IOC differences between Kerberoasting and AS-REP Roasting


Hello everyone! Thank you for tuning in. I was running some Kerberoast and AS-REP Roasting attack techniques on my Detection Lab, and noticed some really cool IOC (Indicator of Compromise) differences between the two. Before we get started though I want to explain these two attacks. Although you could categorize these two attack as the same, they are two pretty different attacks. So lets break it down.

Detection (Same Logs):

When doing this attack, I did it with the intent of collecting logs and IOC’s. While doing this, I was honestly surprised at what tools turned out to use the same logs to detect these two attacks, but there were 2 tools in particular that detected these attacks differently and they gave some pretty cool logs. Before I show those tools I want to show the tools that gave the same logs. Because they are the same I will only show one log, not both.

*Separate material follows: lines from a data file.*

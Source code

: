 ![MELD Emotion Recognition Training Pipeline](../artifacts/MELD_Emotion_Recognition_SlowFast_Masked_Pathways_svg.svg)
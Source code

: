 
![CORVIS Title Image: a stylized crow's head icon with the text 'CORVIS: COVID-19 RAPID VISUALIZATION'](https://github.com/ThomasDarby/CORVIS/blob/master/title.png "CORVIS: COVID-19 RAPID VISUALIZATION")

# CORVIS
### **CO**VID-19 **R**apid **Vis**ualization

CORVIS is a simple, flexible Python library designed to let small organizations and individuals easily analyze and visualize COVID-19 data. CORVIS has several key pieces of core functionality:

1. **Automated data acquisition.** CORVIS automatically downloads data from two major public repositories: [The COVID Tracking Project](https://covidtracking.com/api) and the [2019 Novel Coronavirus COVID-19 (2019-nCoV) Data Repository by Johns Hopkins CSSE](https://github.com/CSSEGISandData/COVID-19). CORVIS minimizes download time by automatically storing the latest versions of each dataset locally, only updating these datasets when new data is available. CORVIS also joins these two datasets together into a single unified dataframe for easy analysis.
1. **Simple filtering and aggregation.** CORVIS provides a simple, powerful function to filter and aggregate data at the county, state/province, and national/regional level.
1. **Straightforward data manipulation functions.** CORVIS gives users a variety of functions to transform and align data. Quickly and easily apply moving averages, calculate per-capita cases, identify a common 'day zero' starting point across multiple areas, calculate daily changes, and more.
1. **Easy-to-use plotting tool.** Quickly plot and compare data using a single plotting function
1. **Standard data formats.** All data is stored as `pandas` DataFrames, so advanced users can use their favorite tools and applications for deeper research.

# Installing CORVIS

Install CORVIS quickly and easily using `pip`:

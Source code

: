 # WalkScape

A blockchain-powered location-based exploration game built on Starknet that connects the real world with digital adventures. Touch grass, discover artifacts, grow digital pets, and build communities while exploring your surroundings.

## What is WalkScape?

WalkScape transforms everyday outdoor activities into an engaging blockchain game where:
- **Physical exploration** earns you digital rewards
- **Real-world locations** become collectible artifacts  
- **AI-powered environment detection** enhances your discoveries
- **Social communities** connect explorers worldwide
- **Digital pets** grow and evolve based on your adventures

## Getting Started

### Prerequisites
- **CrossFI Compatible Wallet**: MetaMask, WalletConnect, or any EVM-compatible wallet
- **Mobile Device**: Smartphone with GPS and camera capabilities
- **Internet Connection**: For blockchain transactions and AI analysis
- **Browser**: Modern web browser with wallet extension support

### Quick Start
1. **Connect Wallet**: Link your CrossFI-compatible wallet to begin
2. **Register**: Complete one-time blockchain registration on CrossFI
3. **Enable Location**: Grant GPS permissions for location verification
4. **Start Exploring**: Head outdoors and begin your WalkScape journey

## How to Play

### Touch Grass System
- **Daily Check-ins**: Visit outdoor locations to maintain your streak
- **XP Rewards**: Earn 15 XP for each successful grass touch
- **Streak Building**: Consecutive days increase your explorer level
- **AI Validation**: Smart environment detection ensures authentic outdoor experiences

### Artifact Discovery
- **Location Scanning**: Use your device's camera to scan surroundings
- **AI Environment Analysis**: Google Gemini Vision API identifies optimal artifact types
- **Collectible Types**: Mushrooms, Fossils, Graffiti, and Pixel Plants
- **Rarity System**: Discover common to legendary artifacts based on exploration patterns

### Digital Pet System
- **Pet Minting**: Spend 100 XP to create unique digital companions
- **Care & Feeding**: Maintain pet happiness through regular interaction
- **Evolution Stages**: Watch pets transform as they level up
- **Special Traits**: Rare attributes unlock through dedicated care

Splunk — Threat Hunting App:Credential_Access
Raw Logs
  1. Raw Logs: lsass.exe which is Local Security Authority Subsystem Service. It verifies users logging in on Windows environments. These credentials are stored in protected memory and anyone with Domain Access can actually dump those credentials. This file is often faked by malware or malicious attacks that are being ran against your system.

Detection (Difference in Logs):

I am going to show these logs, give a brief explanation then do a Difference section to show and explain the differences in the logs and how you can detect one attack from the other.


Native Windows Event Logging can be used to detect and alert the execution of the Kerberoast attack technique. For the robustness of this Detection to succeed, the Domain Controllers’ advanced security auditing policy, will need to be configured and enabled to log the Kerberos Authentication Service and Service Ticket Operations. This will allow the Domain Controller to log Kerberos Service Ticket requests.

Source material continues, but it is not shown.